• [What you need to do]
Say how many lines below contain the word "offerta". The number is the entire reply.

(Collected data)

_ _ _ _

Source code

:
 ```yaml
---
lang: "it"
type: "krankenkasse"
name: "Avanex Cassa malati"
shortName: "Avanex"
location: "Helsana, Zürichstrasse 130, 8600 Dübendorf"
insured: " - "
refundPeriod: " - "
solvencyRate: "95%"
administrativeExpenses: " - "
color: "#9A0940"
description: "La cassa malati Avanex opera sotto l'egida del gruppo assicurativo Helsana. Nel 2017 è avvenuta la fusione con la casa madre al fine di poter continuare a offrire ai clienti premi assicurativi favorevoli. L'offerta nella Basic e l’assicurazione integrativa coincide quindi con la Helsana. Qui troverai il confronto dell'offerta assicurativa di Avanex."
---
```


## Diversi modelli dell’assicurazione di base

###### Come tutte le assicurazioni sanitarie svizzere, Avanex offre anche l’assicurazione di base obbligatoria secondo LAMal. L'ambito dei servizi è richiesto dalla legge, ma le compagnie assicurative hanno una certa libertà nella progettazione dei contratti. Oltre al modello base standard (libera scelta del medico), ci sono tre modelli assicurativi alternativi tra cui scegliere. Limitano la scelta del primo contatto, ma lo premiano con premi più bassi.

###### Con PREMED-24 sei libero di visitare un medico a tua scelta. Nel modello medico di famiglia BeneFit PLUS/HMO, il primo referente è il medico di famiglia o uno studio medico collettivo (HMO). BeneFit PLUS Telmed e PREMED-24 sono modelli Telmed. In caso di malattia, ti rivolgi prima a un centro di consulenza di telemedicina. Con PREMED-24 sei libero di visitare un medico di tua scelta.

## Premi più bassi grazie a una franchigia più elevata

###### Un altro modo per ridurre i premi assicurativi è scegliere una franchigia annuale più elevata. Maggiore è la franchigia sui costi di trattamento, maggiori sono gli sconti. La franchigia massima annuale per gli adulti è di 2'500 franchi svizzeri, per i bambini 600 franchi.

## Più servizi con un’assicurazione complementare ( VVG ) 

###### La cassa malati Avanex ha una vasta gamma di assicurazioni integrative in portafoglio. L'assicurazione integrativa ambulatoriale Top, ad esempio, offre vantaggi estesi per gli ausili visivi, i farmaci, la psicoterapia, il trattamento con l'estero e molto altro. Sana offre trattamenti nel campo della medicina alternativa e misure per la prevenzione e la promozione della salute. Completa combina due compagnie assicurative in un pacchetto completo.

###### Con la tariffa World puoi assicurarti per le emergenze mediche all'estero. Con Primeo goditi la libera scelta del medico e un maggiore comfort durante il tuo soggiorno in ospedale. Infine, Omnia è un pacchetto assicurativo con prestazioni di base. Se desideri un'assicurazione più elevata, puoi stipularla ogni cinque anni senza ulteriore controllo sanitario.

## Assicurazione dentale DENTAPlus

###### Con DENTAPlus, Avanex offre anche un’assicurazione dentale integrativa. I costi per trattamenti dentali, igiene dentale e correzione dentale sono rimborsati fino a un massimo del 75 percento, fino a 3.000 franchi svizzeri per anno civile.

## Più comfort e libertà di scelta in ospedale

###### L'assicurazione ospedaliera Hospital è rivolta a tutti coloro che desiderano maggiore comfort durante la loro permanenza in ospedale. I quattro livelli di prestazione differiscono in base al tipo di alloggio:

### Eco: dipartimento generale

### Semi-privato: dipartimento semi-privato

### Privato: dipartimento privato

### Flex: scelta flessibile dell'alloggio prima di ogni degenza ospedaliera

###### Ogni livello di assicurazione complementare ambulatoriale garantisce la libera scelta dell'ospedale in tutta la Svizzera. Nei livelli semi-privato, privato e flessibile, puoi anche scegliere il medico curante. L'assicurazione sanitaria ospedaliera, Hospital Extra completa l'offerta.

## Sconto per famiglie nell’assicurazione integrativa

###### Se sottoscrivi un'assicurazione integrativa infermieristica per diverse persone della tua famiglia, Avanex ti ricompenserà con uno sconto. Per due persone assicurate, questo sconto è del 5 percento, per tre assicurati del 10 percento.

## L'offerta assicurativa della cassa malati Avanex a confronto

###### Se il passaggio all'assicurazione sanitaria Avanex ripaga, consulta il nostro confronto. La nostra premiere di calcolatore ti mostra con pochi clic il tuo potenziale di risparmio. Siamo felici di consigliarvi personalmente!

_ _ _ _

• [Output for this task]
3